_PROBLEM DETAILS_
Beginning at the line that holds "# Match History", repeat every line through the last line of the material, exactly, and drop any pictures.

STUDY MATERIAL Block Start

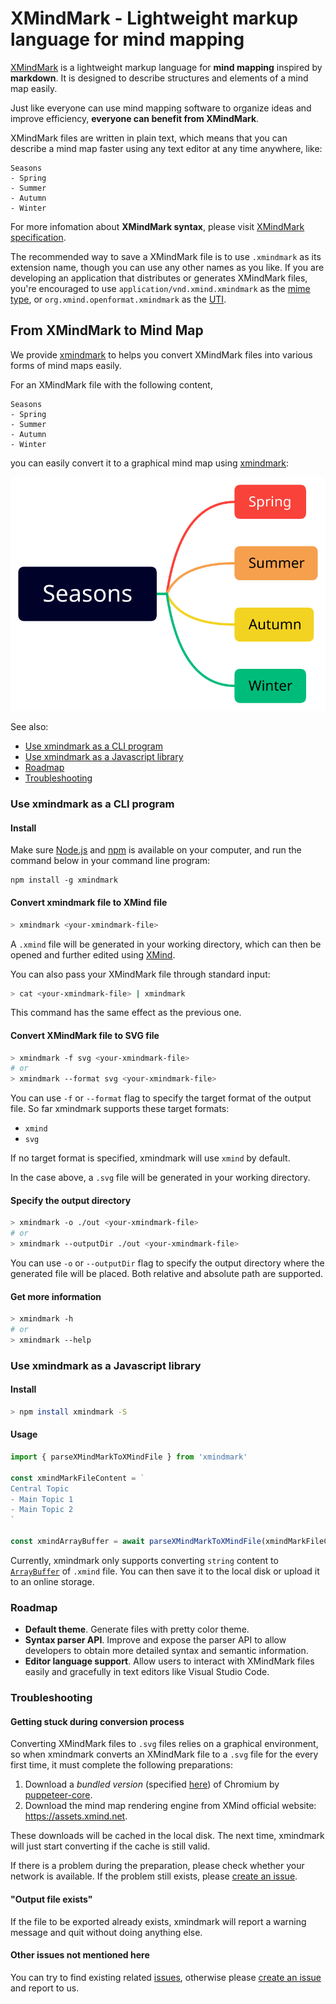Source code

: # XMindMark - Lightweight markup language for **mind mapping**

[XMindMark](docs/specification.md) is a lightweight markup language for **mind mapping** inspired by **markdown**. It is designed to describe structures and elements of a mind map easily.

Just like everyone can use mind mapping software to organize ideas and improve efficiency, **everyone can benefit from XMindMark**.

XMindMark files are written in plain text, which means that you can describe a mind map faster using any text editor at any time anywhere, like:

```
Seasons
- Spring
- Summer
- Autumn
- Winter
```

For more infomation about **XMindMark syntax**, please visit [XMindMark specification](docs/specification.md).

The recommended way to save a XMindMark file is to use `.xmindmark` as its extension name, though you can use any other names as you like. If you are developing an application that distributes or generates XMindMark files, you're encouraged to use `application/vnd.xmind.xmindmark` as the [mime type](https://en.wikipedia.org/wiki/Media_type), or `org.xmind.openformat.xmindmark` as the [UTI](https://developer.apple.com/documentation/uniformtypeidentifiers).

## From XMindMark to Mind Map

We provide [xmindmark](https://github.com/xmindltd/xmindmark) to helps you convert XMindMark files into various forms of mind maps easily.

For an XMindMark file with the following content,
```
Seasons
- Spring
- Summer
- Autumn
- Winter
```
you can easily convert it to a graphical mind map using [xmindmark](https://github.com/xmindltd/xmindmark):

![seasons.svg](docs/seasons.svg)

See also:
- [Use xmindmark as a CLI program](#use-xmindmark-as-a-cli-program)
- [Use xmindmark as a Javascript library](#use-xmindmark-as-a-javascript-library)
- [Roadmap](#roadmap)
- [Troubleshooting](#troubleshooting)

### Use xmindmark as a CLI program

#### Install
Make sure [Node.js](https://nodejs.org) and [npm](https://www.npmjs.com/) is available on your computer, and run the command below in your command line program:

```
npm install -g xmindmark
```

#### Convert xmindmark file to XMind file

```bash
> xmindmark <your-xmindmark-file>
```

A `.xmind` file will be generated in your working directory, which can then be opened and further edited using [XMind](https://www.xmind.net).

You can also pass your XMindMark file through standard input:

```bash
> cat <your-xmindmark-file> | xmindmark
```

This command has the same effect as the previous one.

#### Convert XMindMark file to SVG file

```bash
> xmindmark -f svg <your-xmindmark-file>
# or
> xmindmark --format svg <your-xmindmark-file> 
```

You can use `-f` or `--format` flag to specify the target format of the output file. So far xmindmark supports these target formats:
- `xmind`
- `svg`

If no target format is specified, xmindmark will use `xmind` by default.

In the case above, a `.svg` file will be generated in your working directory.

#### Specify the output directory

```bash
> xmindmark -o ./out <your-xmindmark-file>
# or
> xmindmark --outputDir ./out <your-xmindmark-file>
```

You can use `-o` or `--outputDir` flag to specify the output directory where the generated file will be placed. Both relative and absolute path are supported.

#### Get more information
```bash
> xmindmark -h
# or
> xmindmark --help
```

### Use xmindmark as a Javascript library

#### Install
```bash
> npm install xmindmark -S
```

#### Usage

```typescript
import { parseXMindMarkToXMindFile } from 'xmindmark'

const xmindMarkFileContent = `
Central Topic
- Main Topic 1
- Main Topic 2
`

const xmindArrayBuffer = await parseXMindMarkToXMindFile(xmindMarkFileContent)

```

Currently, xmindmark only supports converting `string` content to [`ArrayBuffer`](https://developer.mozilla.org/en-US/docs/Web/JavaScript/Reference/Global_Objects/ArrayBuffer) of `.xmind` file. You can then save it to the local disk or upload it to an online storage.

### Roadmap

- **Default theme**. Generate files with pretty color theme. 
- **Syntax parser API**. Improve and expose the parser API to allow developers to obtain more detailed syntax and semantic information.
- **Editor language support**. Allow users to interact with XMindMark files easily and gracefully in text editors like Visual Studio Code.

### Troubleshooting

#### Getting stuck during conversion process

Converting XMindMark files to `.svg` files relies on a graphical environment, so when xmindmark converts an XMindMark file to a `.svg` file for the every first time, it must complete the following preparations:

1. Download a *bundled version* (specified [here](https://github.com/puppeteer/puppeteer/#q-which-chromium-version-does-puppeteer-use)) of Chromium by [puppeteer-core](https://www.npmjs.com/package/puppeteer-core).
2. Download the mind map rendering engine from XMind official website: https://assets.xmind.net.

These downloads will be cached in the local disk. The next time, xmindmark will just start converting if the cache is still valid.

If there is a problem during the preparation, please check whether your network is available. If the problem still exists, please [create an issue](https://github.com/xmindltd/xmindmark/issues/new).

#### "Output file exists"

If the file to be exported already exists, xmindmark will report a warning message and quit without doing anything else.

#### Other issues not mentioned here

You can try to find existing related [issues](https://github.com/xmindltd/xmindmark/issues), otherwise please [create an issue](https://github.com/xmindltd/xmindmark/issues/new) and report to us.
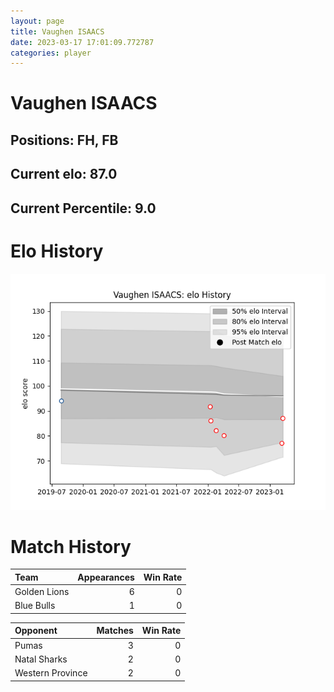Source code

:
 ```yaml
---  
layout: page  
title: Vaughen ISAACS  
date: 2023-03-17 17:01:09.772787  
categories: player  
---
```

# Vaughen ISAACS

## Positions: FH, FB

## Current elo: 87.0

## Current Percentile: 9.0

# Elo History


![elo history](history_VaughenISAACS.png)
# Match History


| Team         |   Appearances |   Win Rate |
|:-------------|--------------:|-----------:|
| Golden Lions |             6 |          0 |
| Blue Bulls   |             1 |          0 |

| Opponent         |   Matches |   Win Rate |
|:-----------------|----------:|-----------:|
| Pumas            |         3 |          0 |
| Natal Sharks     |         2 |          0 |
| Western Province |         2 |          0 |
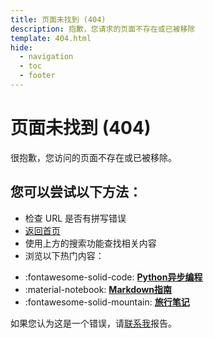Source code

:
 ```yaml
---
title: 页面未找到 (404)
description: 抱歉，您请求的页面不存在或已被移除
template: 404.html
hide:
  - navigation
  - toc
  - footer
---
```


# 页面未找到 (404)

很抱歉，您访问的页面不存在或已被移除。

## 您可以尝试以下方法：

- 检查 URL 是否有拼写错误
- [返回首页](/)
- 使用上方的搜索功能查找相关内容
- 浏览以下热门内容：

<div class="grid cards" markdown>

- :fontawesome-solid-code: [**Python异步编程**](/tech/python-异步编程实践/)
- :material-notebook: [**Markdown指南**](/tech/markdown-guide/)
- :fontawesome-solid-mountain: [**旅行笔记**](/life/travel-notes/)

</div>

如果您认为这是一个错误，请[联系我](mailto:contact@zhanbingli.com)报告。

STUDY MATERIAL Block End

_ANSWER SPACE_
# Match History


| Team         |   Appearances |   Win Rate |
|:-------------|--------------:|-----------:|
| Golden Lions |             6 |          0 |
| Blue Bulls   |             1 |          0 |

| Opponent         |   Matches |   Win Rate |
|:-----------------|----------:|-----------:|
| Pumas            |         3 |          0 |
| Natal Sharks     |         2 |          0 |
| Western Province |         2 |          0 |
Source code

:
 ```yaml
---
title: 页面未找到 (404)
description: 抱歉，您请求的页面不存在或已被移除
template: 404.html
hide:
  - navigation
  - toc
  - footer
---
```


# 页面未找到 (404)

很抱歉，您访问的页面不存在或已被移除。

## 您可以尝试以下方法：

- 检查 URL 是否有拼写错误
- [返回首页](/)
- 使用上方的搜索功能查找相关内容
- 浏览以下热门内容：

<div class="grid cards" markdown>

- :fontawesome-solid-code: [**Python异步编程**](/tech/python-异步编程实践/)
- :material-notebook: [**Markdown指南**](/tech/markdown-guide/)
- :fontawesome-solid-mountain: [**旅行笔记**](/life/travel-notes/)

</div>

如果您认为这是一个错误，请[联系我](mailto:contact@zhanbingli.com)报告。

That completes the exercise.